For much more on sampling-based MBR see also [Eikema and Aziz (2021)](https://arxiv.org/abs/2108.04718).

We have prepared a number of helpers for the demo. 

In [54]:
from demo import SampleFromNMT, CachedSampler, Utility, MBR

Let's start by picking a utility function. In this demo we will assign utility using ChrF, a metric for automatic assessment of translation quality that works by comparing a translation candidate (a hypothesis) to a reference translation. 

In [55]:
from sacrebleu import sentence_chrf

For modularity, we need to make chrf compatible with `demo.Utility`, so here is a thin wrapper for that:

In [56]:
class ChrF(Utility):
    
    def __call__(self, src: str, hyp: str, ref: str) -> float:
        return sentence_chrf(hyp, [ref]).score  # note that chrf does not make use of the source sentence

chrf = ChrF()    

We then need a space of translation candidates, which MBR will score and rank.

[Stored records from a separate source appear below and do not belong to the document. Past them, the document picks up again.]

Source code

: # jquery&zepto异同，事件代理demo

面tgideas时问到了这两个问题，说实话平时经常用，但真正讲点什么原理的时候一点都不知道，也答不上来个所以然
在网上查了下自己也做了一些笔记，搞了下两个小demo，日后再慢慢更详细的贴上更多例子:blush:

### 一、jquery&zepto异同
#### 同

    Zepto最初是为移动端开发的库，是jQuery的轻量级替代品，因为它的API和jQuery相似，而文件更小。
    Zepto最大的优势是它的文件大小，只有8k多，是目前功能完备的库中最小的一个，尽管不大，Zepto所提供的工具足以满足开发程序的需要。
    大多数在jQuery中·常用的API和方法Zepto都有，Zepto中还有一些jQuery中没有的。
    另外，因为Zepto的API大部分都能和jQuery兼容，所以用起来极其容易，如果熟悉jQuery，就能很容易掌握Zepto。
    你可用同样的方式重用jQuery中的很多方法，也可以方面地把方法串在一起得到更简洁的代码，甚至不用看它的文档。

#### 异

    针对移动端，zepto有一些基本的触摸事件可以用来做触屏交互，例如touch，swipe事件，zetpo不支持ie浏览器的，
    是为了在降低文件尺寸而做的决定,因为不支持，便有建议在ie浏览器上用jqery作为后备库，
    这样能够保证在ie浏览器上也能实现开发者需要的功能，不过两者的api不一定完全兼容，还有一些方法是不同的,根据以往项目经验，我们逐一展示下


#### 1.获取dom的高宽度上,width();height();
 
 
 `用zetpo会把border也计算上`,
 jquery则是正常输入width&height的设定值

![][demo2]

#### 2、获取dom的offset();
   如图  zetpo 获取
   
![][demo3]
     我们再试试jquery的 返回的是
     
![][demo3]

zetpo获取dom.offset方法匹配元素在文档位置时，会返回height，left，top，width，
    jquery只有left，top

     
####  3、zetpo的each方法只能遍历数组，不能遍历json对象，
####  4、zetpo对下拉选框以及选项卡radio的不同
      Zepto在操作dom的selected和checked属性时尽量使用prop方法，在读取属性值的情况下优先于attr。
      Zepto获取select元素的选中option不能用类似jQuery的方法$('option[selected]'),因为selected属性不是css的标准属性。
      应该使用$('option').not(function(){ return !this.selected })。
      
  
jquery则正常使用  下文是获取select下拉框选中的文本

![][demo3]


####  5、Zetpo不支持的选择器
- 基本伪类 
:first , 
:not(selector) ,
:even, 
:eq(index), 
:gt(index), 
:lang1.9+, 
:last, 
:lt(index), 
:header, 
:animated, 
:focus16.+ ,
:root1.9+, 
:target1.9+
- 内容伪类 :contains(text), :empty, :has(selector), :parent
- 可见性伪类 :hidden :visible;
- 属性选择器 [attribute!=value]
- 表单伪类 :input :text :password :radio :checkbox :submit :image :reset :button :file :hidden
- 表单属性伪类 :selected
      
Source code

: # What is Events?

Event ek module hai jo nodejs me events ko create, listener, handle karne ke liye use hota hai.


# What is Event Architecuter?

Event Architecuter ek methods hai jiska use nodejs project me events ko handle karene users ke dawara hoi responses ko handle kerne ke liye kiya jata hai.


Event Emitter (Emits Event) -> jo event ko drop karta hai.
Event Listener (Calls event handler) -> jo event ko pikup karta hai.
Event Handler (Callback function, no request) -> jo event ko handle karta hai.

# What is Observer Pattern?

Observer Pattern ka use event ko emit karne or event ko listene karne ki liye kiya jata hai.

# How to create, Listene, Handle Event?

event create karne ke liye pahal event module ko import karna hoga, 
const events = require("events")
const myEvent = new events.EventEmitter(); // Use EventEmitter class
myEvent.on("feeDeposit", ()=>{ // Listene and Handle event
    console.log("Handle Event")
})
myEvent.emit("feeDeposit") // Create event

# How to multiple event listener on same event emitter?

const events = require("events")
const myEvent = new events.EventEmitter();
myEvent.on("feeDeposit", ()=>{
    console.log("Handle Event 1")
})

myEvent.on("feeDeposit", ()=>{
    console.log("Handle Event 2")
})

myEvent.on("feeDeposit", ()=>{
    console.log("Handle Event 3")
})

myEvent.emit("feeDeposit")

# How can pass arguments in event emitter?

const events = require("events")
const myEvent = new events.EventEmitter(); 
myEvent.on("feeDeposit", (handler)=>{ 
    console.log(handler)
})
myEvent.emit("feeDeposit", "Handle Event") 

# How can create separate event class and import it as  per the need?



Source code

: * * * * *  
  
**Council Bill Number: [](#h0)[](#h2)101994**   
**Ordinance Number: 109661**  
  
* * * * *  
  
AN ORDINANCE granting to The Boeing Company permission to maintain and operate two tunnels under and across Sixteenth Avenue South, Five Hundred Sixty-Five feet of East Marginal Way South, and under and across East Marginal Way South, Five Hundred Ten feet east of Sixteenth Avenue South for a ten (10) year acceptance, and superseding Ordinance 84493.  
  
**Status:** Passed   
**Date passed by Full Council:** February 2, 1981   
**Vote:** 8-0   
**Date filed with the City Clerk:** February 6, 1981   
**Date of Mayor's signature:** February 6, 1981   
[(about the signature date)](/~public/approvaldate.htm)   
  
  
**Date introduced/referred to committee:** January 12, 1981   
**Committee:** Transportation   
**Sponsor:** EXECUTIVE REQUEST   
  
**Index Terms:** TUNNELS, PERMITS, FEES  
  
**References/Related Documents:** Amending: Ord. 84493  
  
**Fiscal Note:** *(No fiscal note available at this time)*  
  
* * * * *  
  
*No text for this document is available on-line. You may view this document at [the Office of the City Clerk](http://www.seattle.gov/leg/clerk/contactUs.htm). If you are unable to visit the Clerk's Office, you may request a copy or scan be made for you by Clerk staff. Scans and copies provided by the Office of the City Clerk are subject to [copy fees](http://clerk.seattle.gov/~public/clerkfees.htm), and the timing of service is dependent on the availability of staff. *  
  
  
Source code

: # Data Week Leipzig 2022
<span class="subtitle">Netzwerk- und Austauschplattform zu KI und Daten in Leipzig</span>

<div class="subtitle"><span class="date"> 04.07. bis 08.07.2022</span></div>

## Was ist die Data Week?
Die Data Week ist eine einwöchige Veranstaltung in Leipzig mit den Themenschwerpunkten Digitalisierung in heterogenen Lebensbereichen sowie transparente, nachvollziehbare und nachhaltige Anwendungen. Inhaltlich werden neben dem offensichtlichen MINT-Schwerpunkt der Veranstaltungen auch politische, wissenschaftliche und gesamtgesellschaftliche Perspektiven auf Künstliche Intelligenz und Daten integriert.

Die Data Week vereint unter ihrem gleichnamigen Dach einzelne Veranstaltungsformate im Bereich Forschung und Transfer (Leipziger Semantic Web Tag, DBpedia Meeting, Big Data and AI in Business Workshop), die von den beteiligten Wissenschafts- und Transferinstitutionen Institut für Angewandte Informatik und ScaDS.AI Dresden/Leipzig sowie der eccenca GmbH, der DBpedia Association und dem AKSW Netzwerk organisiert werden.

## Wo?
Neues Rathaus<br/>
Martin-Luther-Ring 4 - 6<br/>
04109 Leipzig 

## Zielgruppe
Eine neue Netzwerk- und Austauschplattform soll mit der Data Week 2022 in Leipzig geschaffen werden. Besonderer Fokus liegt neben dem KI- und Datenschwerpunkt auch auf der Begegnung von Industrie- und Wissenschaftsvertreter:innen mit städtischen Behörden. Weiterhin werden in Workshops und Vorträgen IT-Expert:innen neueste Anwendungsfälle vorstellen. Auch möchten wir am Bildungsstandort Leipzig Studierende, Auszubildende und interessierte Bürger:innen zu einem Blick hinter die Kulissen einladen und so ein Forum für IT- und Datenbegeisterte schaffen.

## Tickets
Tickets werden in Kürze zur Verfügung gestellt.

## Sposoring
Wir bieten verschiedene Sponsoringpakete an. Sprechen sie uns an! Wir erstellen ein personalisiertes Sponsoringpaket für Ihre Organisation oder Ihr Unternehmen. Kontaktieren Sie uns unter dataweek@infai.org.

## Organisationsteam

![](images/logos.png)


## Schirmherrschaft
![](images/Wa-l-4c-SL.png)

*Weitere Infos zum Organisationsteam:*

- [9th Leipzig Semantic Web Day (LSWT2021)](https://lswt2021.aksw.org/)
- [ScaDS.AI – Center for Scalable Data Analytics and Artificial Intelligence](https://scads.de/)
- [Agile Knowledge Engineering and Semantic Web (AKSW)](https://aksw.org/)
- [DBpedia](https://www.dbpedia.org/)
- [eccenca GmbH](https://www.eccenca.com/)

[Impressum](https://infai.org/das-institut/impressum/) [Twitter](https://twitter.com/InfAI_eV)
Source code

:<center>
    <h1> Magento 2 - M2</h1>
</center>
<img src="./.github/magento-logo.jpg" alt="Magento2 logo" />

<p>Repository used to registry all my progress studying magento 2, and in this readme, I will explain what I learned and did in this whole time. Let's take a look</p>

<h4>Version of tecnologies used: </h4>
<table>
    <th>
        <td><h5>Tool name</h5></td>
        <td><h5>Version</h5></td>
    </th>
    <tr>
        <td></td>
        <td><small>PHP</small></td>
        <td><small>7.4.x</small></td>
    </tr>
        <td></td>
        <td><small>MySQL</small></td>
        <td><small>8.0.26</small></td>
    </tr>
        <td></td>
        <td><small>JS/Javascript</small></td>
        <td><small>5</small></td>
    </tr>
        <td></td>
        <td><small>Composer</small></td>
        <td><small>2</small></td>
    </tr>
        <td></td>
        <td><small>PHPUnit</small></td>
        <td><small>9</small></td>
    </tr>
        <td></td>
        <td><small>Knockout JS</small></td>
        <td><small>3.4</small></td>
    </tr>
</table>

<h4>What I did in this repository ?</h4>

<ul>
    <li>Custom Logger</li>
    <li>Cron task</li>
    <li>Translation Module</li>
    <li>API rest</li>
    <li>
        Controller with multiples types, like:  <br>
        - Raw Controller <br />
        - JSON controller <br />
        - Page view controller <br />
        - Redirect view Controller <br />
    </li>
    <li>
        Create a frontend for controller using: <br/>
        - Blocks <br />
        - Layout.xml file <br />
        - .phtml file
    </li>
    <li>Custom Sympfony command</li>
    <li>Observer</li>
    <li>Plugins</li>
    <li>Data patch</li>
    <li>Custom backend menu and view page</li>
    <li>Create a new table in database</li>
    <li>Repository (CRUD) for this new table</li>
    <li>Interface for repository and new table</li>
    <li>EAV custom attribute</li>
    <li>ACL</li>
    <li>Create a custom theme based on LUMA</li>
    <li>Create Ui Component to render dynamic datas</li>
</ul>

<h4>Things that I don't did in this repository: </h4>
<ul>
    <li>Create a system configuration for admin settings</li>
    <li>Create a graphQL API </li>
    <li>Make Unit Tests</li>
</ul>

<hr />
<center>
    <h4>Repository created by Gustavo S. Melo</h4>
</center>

It's rather natural to use the NMT model itself to obtain such a hypothesis space, for example, via ancestral sampling:

In [58]:
# Duplicate translations do not change the result of MBR, so we discard duplicates
hyp_space = list(set(model.x2y.ancestral_sampling(example_x, num_samples=100)['output']))
len(hyp_space)

79

MBR requires a sampler for MC estimation, here we construct one.

In [59]:
nmt_sampler = SampleFromNMT(model.x2y, sample_size=100)

In [60]:
nmt_sampler(example_x)

['It has never been easy to talk rationally about the value of gold.',
 'It has never been easy to talk rationally about the value of gold.',
 'It has never been easy to talk rationally about the value of gold.',
 'It has never been easy to talk rationally about the value of gold.',
 'It has never been easy to talk rationally about the value of gold.',
 'It has never been easy to talk rationally about the value of gold.',
 'It has never been easy to talk rationally about the value of gold.',
 'It has never been easy to talk rationally about the value of gold.',
 'It has never been easy to have a rational conversation about the value of gold.',
 'It has never been easy to have a rational conversation about the value of gold.',
 'It has never been easy to have a rational conversation about the value of gold.',
 'It has never been easy to engage in a rational conversation about the value of gold.',
 "It has never been easy to talk rationally about gold's value.",
 'It has never been easy 

Sampling on CPU may be considered an expensive operation, as in MBR we need to draw samples repeatedly for each candidate in the hypothesis space, we may consider using a single shared pool of samples for all candidates. `demo.CachedSampler` is a helper for that.

In [61]:
cached_sampler = CachedSampler(nmt_sampler, sample_size=50)

In [62]:
cached_sampler(example_x)

['It has never been easy to have a rational discussion about the value of gold.',
 'One can never keep talking rationally about the value of gold.',
 'It has never been easy to enter into a rational conversation about the value of gold.',
 'Realizing the value of gold has never been routine.',
 'It has never been easy to begin a rational discussion about the value of gold.',
 "It has never been easy to enter into a rational dialogue about gold's value.",
 'Rational discussions on the values of gold have never been easy.',
 'Honesty about golden value has never been quick to make a rational interview.',
 'It has never been easy to hold a rational conversation on the value of gold.',
 "Talking about gold's value has never been easy.",
 "It was never easier to have a rational conversation on gold's value.",
 'It has never been easy to employ a rational conversation on the value of gold.',
 'It has never been easy to hold a rational conversation about the value of gold.',
 "It has never be

In [63]:
mbr = MBR(chrf, cached_sampler)  # This version of MBR is what Eikema and Aziz (2021) call MBR N-by-S

In [64]:
y_mbr = mbr.decode(example_x, hyp_space)
y_mbr

'It has never been easy to have a rational conversation about the value of gold.'

In [65]:
chrf(example_x, y_map, example_y), chrf(example_x, y_mbr, example_y)

(0.6750826084658059, 1.0)

In [66]:
for h, mu in sorted(zip(hyp_space, mbr.mus(example_x, hyp_space)), key=lambda pair: pair[1], reverse=True):
    print(f"{mu:.4f}\t{h}")

0.6840	It has never been easy to hold a rational conversation about the value of gold.
0.6831	It has never been easy to have a rational conversation about the value of gold.
0.6711	It has never been easy to make rational conversations about the value of gold.
0.6573	It has never been easy to enter into a rational conversation about the value of gold.
0.6513	It has never been easy to invoke a rational conversation about the value of gold.
0.6495	It has never been easy to enter into a rational discussion about the value of gold.
0.6470	It has never been easy to engage in a rational conversation about the value of gold.
0.6467	It has never been easy to force a rational conversation about the value of gold.
0.6442	Having a rational conversation about the value of gold has never been easy.
0.6367	It has never been easy to call a rational discussion about the value of gold.
0.6310	It has never been easy to hold a rational conversation over the value of gold.
0.6283	It has never been easy to